De manera sigilosa está pasando por un par de salas de la ciudad El silencio del Papa, la última película del italiano Marco Bellocchio. Presentada a la competencia de Cannes en el 2023, Festival que dos años antes le había otorgado al director una Palma de Oro honorífica, se marchó del evento con las manos vacías,  en  parte por la altísima calidad del material presentado en esa edición (Anatomía de una caída, La zona de interés, La pasión de Dodin Bouffant, Días perfectos), pero además porque la obra ostenta características que no se acompasan con el cine que en estos tiempos se aplaude y celebra.

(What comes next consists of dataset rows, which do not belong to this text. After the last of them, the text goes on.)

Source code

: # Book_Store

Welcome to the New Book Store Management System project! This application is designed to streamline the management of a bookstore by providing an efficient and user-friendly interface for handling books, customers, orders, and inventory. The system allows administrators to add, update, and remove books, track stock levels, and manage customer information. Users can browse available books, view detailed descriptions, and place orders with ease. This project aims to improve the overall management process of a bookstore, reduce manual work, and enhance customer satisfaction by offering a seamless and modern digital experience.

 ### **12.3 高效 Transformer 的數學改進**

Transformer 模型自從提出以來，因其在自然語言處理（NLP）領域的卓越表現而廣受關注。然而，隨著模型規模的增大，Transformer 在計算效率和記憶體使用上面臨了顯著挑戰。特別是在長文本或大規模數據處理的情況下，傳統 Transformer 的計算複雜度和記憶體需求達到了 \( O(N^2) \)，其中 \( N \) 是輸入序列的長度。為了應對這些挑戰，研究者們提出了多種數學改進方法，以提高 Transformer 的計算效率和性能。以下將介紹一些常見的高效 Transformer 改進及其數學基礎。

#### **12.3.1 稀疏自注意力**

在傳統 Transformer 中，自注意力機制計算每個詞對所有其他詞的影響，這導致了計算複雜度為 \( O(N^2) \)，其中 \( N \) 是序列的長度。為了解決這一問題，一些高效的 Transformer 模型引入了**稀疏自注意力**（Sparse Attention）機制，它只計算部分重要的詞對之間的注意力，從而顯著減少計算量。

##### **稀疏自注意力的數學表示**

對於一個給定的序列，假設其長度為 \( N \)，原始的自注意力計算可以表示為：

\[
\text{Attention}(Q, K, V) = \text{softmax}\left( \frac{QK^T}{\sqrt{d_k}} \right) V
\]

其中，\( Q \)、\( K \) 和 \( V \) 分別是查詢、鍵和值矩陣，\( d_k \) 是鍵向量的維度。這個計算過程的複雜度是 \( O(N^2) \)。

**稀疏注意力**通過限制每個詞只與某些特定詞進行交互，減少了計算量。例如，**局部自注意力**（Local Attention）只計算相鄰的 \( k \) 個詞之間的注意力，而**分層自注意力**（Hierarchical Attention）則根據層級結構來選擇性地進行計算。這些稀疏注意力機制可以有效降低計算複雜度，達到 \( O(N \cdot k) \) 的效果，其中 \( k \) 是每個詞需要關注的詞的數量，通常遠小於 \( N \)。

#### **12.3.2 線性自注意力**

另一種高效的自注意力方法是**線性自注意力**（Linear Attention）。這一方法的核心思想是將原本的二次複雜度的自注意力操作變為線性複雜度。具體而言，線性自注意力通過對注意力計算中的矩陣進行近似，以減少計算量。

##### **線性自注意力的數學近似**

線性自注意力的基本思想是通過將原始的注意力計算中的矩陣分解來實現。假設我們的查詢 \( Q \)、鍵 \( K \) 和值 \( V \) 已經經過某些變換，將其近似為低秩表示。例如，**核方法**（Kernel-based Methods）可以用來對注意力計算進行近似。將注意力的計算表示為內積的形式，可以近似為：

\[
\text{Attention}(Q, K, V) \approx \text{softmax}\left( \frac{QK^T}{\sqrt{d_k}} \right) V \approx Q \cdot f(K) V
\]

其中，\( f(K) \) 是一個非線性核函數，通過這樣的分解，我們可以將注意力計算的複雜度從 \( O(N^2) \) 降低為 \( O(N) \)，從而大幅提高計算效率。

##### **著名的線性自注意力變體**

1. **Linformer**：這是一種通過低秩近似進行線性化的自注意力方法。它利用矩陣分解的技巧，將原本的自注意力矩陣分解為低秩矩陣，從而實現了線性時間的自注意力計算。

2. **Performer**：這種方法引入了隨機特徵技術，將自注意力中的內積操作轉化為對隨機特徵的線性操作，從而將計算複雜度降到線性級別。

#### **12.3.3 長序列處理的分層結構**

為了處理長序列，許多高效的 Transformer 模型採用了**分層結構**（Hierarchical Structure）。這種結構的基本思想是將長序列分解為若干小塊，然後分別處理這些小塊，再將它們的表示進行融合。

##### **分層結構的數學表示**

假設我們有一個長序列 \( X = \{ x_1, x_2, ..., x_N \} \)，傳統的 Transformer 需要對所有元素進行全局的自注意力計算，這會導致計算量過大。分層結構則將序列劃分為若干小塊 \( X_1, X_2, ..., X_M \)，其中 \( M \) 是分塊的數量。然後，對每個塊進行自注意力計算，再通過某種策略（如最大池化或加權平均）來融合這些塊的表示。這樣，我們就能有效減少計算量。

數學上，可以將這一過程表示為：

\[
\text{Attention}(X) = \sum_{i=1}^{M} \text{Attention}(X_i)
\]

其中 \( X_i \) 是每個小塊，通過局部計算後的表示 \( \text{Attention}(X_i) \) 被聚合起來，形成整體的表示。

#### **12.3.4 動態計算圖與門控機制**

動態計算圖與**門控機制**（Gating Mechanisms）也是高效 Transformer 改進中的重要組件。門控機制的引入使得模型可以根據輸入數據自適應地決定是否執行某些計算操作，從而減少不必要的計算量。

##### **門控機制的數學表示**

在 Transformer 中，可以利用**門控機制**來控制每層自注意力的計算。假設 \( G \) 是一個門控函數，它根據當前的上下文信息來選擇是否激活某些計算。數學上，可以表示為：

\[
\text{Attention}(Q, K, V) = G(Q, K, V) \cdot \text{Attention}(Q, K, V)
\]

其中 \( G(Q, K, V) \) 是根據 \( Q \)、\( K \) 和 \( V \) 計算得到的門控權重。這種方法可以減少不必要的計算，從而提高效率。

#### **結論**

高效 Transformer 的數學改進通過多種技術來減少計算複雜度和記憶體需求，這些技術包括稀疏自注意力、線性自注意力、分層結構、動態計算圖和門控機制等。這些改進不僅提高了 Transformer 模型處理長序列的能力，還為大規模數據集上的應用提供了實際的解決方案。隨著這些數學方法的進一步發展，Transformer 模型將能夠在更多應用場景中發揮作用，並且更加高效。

Bellocchio tiene ahora ochenta y cuatro años y pertenece a una brillante generación que en los sesenta prolongó el gran momento del cine italiano, convertido a partir de la experiencia neorrealista de la década del cuarenta en el movimiento cinematográfico más importante e influyente del mundo. Al lado de autores como Bernardo Bertolucci, Francesco Rosi y Ermanno Olmi, Bellochio supo formular una estética que enriquecía la herencia recibida e incorporaba los vientos de libertad y renovación que por entonces soplaban con fuerza.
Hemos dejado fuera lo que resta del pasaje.